Bajo la influencia cada vez más acentuada, de la monopolización de todas las riquezas, tanto de las naturales como de las creadas por el trabajo social, se desarrollo un nuevo sistema de servidumbre económica. Este sistema ejerció un influjo cada vez más funesto sobre todas las aspiraciones primitivas del liberalismo y sobre los principios auténticos de la democracia política y social, conduciendo, por lógica interna, hacia ese nuevo absolutismo que ha encontrado, hoy día, una expresión tan perfecta como vergonzosa en la estructura del Estado totalitario.

El movimiento socialista hubiera podido oponer un dique a ese desarrollo, pero el hecho es que la mayoría de sus representantes se dejó arrastrar por el torbellino de este proceso, cuyas consecuencias destructoras se manifestaron en la catástrofe general de la cultura que hoy contemplamos. El movimiento socialista hubiera podido convertirse en el ejecutor testamentario del pensamiento liberal al ofrecer a éste una base positiva en la lucha contra el monopolio económico, con el afán de que la producción social llegase a satisfacer las necesidades de todos los hombres. Constituyendo así el complemente económico de las corrientes de ideas, políticas y sociales del liberalismo, se hubiera convertido en un elemento poderoso en la conciencia de los hombres, y en vehículo de una nueva cultura social en la vida de los pueblos. En efecto hombres como Godwin, Owen, Thompson, Proudhon, Pi y Margall, Pisacane, Bakunin, Guillaume, De Pape, Reclus y, más tarde, Kropotkin, Malatesta y otros más, concibieron el socialismo en este sentido. Sin embargo, la gran mayoría de socialistas, con increíble ceguera, combatieron estas ideas de libertad basadas en la concepción liberal de la sociedad, considerándolas meramente como derivado político de la llamada Escuela de Manchester.

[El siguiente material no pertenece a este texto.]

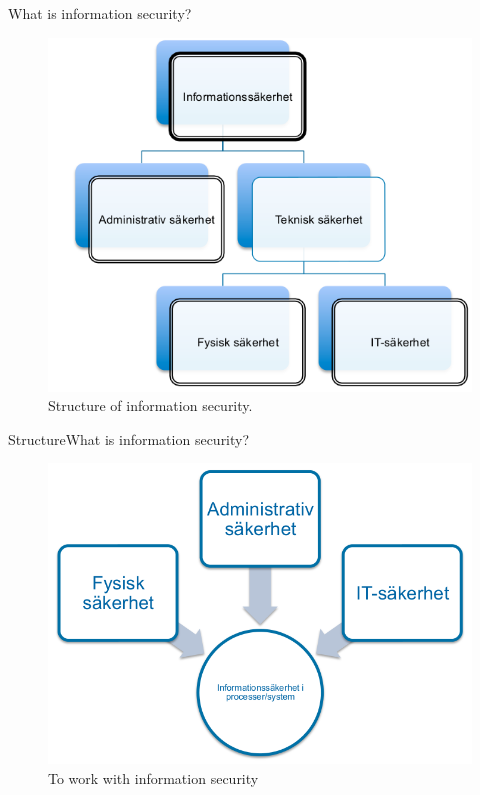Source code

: \documentclass{beamer}
\begin{document}
\begin{frame}{What is information security?}
  \begin{figure}
    \includegraphics[height=0.7\textheight]{Figures/infosak-struktur.png}
    \caption{Structure of information security.}
  \end{figure}
\end{frame}

\begin{frame}{Structure}{What is information security?}
  \begin{figure}
    \includegraphics[height=0.7\textheight]{Figures/infosak-process.png}
    \caption{To work with information security}
  \end{figure}
\end{frame}
\end{document}
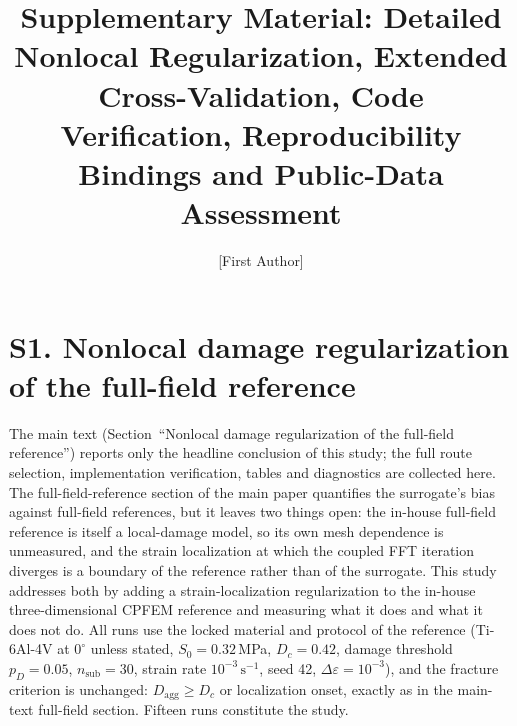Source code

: \documentclass[12pt,a4paper,twocolumn]{article}
\title{\textbf{Supplementary Material: Detailed Nonlocal Regularization, Extended Cross-Validation, Code Verification, Reproducibility Bindings and Public-Data Assessment}}
\author{[First Author] \thinspace [Second Author]}
\date{}
\providecommand{\ang}[1]{\ensuremath{#1^{\circ}}}
\begin{document}
\maketitle

\section*{S1. Nonlocal damage regularization of the full-field reference}

The main text (Section~``Nonlocal damage regularization of the full-field reference'') reports only the
headline conclusion of this study; the full route selection, implementation verification, tables and
diagnostics are collected here. The full-field-reference section of the main paper quantifies the surrogate's
bias against full-field references, but it leaves two things open: the in-house full-field reference is
itself a local-damage model, so its own mesh dependence is unmeasured, and the strain localization at which
the coupled FFT iteration diverges is a boundary of the reference rather than of the surrogate. This study
addresses both by adding a strain-localization regularization to the in-house three-dimensional CPFEM
reference and measuring what it does and what it does not do. All runs use the locked material and protocol
of the reference (Ti-6Al-4V at $\ang{0}$ unless stated, $S_0 = 0.32$\,MPa, $D_c = 0.42$, damage threshold
$p_D = 0.05$, $n_{\mathrm{sub}} = 30$, strain rate $10^{-3}\,\mathrm{s}^{-1}$, seed 42,
$\Delta\varepsilon = 10^{-3}$), and the fracture criterion is unchanged: $D_{\mathrm{agg}} \ge D_c$ or
localization onset, exactly as in the main-text full-field section. Fifteen runs constitute the study.
\end{document}
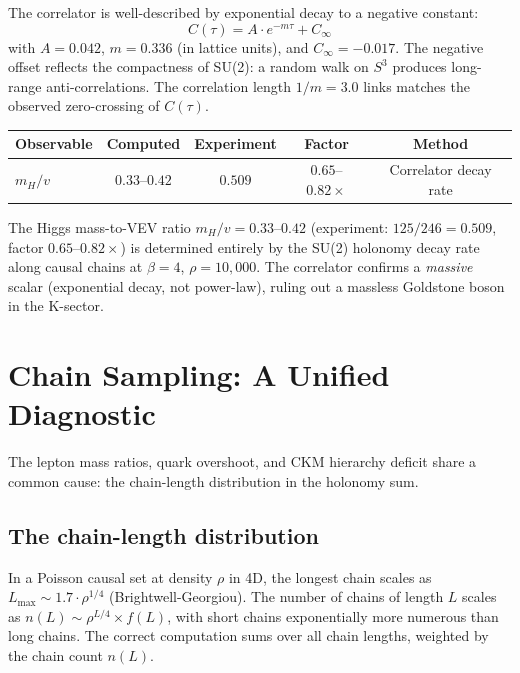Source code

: \documentclass[11pt,letterpaper]{article}
\begin{document}
The correlator is well-described by exponential decay to a negative
constant:
\[
  C(\tau) = A \cdot e^{-m\tau} + C_\infty
\]
with $A = 0.042$, $m = 0.336$ (in lattice units), and $C_\infty =
-0.017$.  The negative offset reflects the compactness of SU(2): a
random walk on $S^3$ produces long-range anti-correlations.  The
correlation length $1/m = 3.0$ links matches the observed
zero-crossing of $C(\tau)$.

\begin{center}
\begin{tabular}{@{}lcccc@{}}
\toprule
Observable & Computed & Experiment & Factor & Method \\
\midrule
$m_H/v$ & $0.33$--$0.42$ & $0.509$ & $0.65$--$0.82\times$ &
  Correlator decay rate \\
\bottomrule
\end{tabular}
\end{center}

\noindent The Higgs mass-to-VEV ratio $m_H/v = 0.33$--$0.42$
(experiment: $125/246 = 0.509$, factor $0.65$--$0.82\times$) is
determined entirely by the SU(2) holonomy
decay rate along causal chains at $\beta = 4$, $\rho = 10{,}000$.
The correlator confirms a \emph{massive} scalar (exponential decay,
not power-law), ruling out a massless Goldstone boson in the
K-sector.

\section{Chain Sampling: A Unified Diagnostic}

The lepton mass ratios, quark overshoot, and CKM hierarchy deficit
share a common cause: the chain-length distribution in the holonomy
sum.

\subsection{The chain-length distribution}

In a Poisson causal set at density $\rho$ in 4D, the longest chain
scales as $L_{\max} \sim 1.7 \cdot \rho^{1/4}$ (Brightwell-Georgiou).
The number of chains of length $L$ scales as $n(L) \sim \rho^{L/4}
\times f(L)$, with short chains exponentially more numerous than long
chains. The correct computation sums over all chain lengths, weighted
by the chain count $n(L)$.
\end{document}
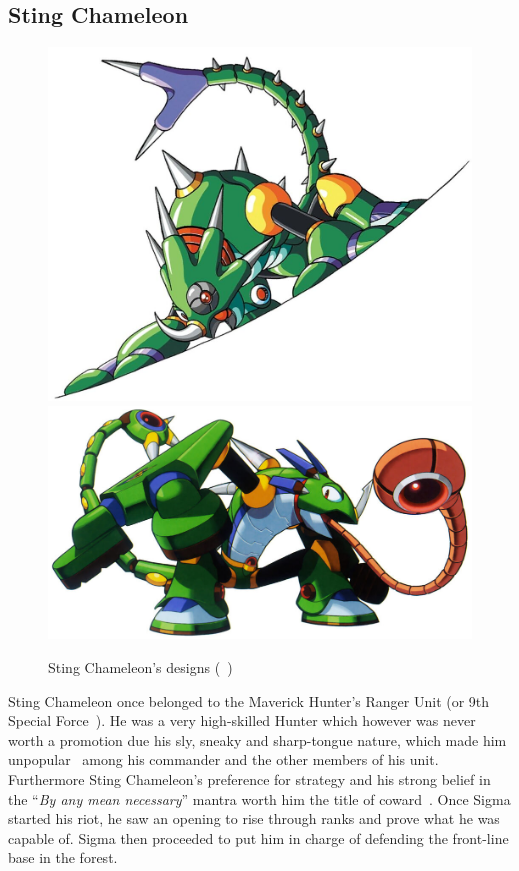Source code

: \subsection{Sting Chameleon}\label{boss:Sting_chameleon}
\begin{figure}[htp]
	\centering
	\includegraphics[width=.49\linewidth]{figures/X1/Sting_chameleon/Stingchameleon.jpg}
	\includegraphics[width=.49\linewidth]{figures/X1/Sting_chameleon/MHXStingChameleon.jpg}
	\caption{Sting Chameleon's designs (~\cite{book:MMX_Complete_art})}
\end{figure}
Sting Chameleon once belonged to the Maverick Hunter's Ranger Unit (or 9th Special Force~\cite{wayback:X_resources}). He was a very high-skilled Hunter which however was never worth a promotion due his sly, sneaky and sharp-tongue nature, which made him unpopular~\cite{Xcoll1:Manual_X1} among his commander and the other members of his unit. Furthermore Sting Chameleon's preference for strategy and his strong belief in the ``\textit{By any mean necessary}'' mantra  worth him the title of coward~\cite{MHX:manual}. Once Sigma started his riot, he saw an opening to rise through ranks and prove what he was capable of. Sigma then proceeded to put him in charge of defending the front-line base in the forest.
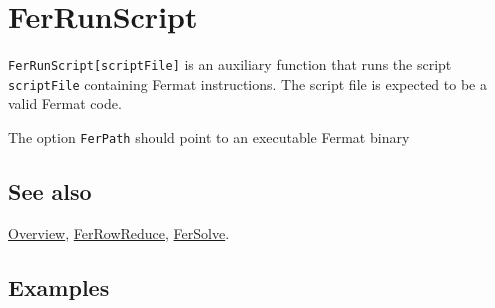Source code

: \documentclass[../FeynHelpersManual.tex]{subfiles}
\begin{document}
\hypertarget{ferrunscript}{
\section{FerRunScript}\label{ferrunscript}}

\texttt{FerRunScript[\allowbreak{}scriptFile]} is an auxiliary function
that runs the script \texttt{scriptFile} containing Fermat instructions.
The script file is expected to be a valid Fermat code.

The option \texttt{FerPath} should point to an executable Fermat binary

\subsection{See also}

\hyperlink{toc}{Overview}, \hyperlink{ferrowreduce}{FerRowReduce},
\hyperlink{fersolve}{FerSolve}.

\subsection{Examples}
\end{document}
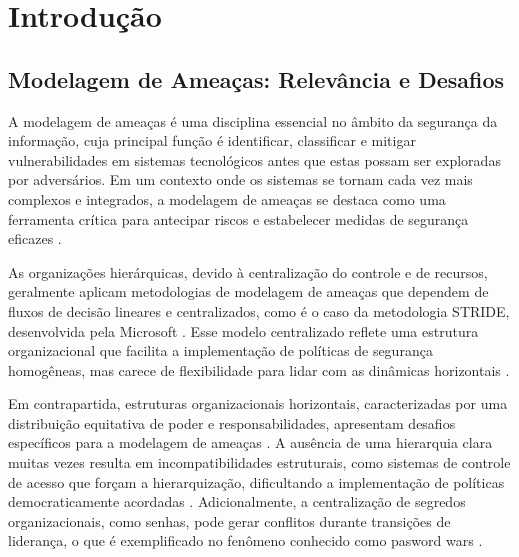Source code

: 
%

%

\chapter{Introdução}
\label{cha:Introduction}


\section{Modelagem de Ameaças: Relevância e Desafios}
\label{sec:modelagem_ameacas}

A modelagem de ameaças é uma disciplina essencial no âmbito da segurança da
informação, cuja principal função é identificar, classificar e mitigar
vulnerabilidades em sistemas tecnológicos antes que estas possam ser exploradas
por adversários. Em um contexto onde os sistemas se tornam cada vez mais
complexos e integrados, a modelagem de ameaças se destaca como uma ferramenta
crítica para antecipar riscos e estabelecer medidas de segurança eficazes
\cite{ThreatModellingSurvey}.

As organizações hierárquicas, devido à centralização do controle e de recursos,
geralmente aplicam metodologias de modelagem de ameaças que dependem de fluxos
de decisão lineares e centralizados, como é o caso da metodologia STRIDE,
desenvolvida pela Microsoft \cite{ThreatModelingASummaryOfAvailableMethods}.
Esse modelo centralizado reflete uma estrutura organizacional que facilita a
implementação de políticas de segurança homogêneas, mas carece de flexibilidade
para lidar com as dinâmicas horizontais
\cite{EvaluationofCompetingThreatModeling}.

Em contrapartida, estruturas organizacionais horizontais, caracterizadas por uma
distribuição equitativa de poder e responsabilidades, apresentam desafios
específicos para a modelagem de ameaças \cite{Colbac}. A ausência de uma
hierarquia clara muitas vezes resulta em incompatibilidades estruturais, como
sistemas de controle de acesso que forçam a hierarquização, dificultando a
implementação de políticas democraticamente acordadas \cite{Colbac}.
Adicionalmente, a centralização de segredos organizacionais, como senhas, pode
gerar conflitos durante transições de liderança, o que é exemplificado no
fenômeno conhecido como pasword wars \cite{FromCounterpublicstoContentious}.


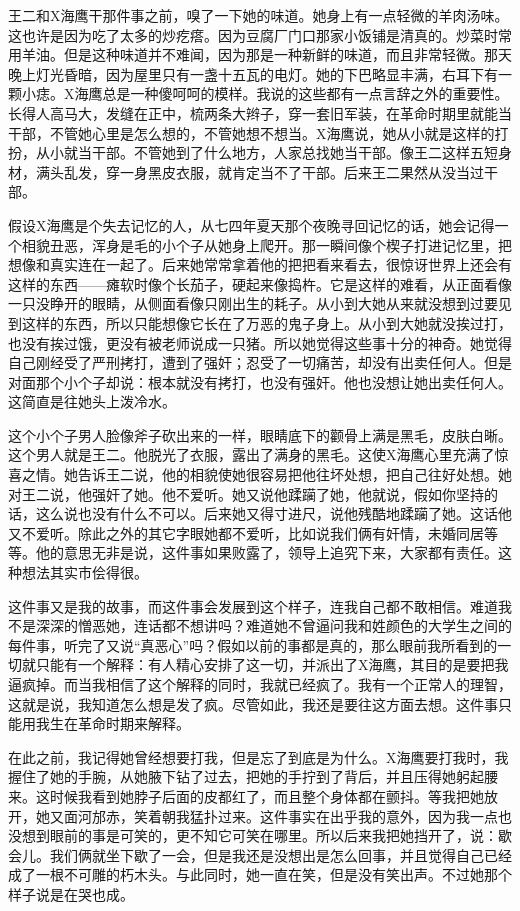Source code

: 王二和X海鹰干那件事之前，嗅了一下她的味道。她身上有一点轻微的羊肉汤味。这也许是因为吃了太多的炒疙瘩。因为豆腐厂门口那家小饭铺是清真的。炒菜时常用羊油。但是这种味道并不难闻，因为那是一种新鲜的味道，而且非常轻微。那天晚上灯光昏暗，因为屋里只有一盏十五瓦的电灯。她的下巴略显丰满，右耳下有一颗小痣。X海鹰总是一种傻呵呵的模样。我说的这些都有一点言辞之外的重要性。长得人高马大，发缝在正中，梳两条大辫子，穿一套旧军装，在革命时期里就能当干部，不管她心里是怎么想的，不管她想不想当。X海鹰说，她从小就是这样的打扮，从小就当干部。不管她到了什么地方，人家总找她当干部。像王二这样五短身材，满头乱发，穿一身黑皮衣服，就肯定当不了干部。后来王二果然从没当过干部。 

假设X海鹰是个失去记忆的人，从七四年夏天那个夜晚寻回记忆的话，她会记得一个相貌丑恶，浑身是毛的小个子从她身上爬开。那一瞬间像个楔子打进记忆里，把想像和真实连在一起了。后来她常常拿着他的把把看来看去，很惊讶世界上还会有这样的东西——瘫软时像个长茄子，硬起来像捣杵。它是这样的难看，从正面看像一只没睁开的眼睛，从侧面看像只刚出生的耗子。从小到大她从来就没想到过要见到这样的东西，所以只能想像它长在了万恶的鬼子身上。从小到大她就没挨过打，也没有挨过饿，更没有被老师说成一只猪。所以她觉得这些事十分的神奇。她觉得自己刚经受了严刑拷打，遭到了强奸；忍受了一切痛苦，却没有出卖任何人。但是对面那个小个子却说：根本就没有拷打，也没有强奸。他也没想让她出卖任何人。这简直是往她头上泼冷水。 

这个小个子男人脸像斧子砍出来的一样，眼睛底下的颧骨上满是黑毛，皮肤白晰。这个男人就是王二。他脱光了衣服，露出了满身的黑毛。这使X海鹰心里充满了惊喜之情。她告诉王二说，他的相貌使她很容易把他往坏处想，把自己往好处想。她对王二说，他强奸了她。他不爱听。她又说他蹂躏了她，他就说，假如你坚持的话，这么说也没有什么不可以。后来她又得寸进尺，说他残酷地蹂躏了她。这话他又不爱听。除此之外的其它字眼她都不爱听，比如说我们俩有奸情，未婚同居等等。他的意思无非是说，这件事如果败露了，领导上追究下来，大家都有责任。这种想法其实市侩得很。 

这件事又是我的故事，而这件事会发展到这个样子，连我自己都不敢相信。难道我不是深深的憎恶她，连话都不想讲吗？难道她不曾逼问我和姓颜色的大学生之间的每件事，听完了又说“真恶心”吗？假如以前的事都是真的，那么眼前我所看到的一切就只能有一个解释：有人精心安排了这一切，并派出了X海鹰，其目的是要把我逼疯掉。而当我相信了这个解释的同时，我就已经疯了。我有一个正常人的理智，这就是说，我知道怎么想是发了疯。尽管如此，我还是要往这方面去想。这件事只能用我生在革命时期来解释。 

在此之前，我记得她曾经想要打我，但是忘了到底是为什么。X海鹰要打我时，我握住了她的手腕，从她腋下钻了过去，把她的手拧到了背后，并且压得她躬起腰来。这时候我看到她脖子后面的皮都红了，而且整个身体都在颤抖。等我把她放开，她又面河邡赤，笑着朝我猛扑过来。这件事实在出乎我的意外，因为我一点也没想到眼前的事是可笑的，更不知它可笑在哪里。所以后来我把她挡开了，说：歇会儿。我们俩就坐下歇了一会，但是我还是没想出是怎么回事，并且觉得自己已经成了一根不可雕的朽木头。与此同时，她一直在笑，但是没有笑出声。不过她那个样子说是在哭也成。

De este modo se refrescó y fortaleció sistemáticamente la creencia en la omnipotencia del Estado, creencia que había recibido un golpe sensible con la aparición de las ideas liberales de los siglos XVIII y XIX. Es un hecho significativo que los representantes del socialismo autoritario, en la lucha contra el liberalismo, tomaran prestadas sus armas, a menudo, del arsenal del absolutismo, sin que este fenómeno haya sido ni tan sólo advertido por la mayoría de ellos. Muchos, y especialmente los representantes de la escuela alemana, la cual, más tarde, había de lograr una influencia predominantes sobre todo el movimiento socialista, eran discípulos de Hegel, Fichte y otros representantes de la idea absolutista del Estado; otros sufrieron una influencia tan poderosa de la tradición del jacobinismo francés, que sólo podían concebir la transición al socialismo bajo la forma de dictadura; otros más, creyeron en una teocracia social, o en una especie de «Napoleón socialista», que habría de aportar la salud al mundo.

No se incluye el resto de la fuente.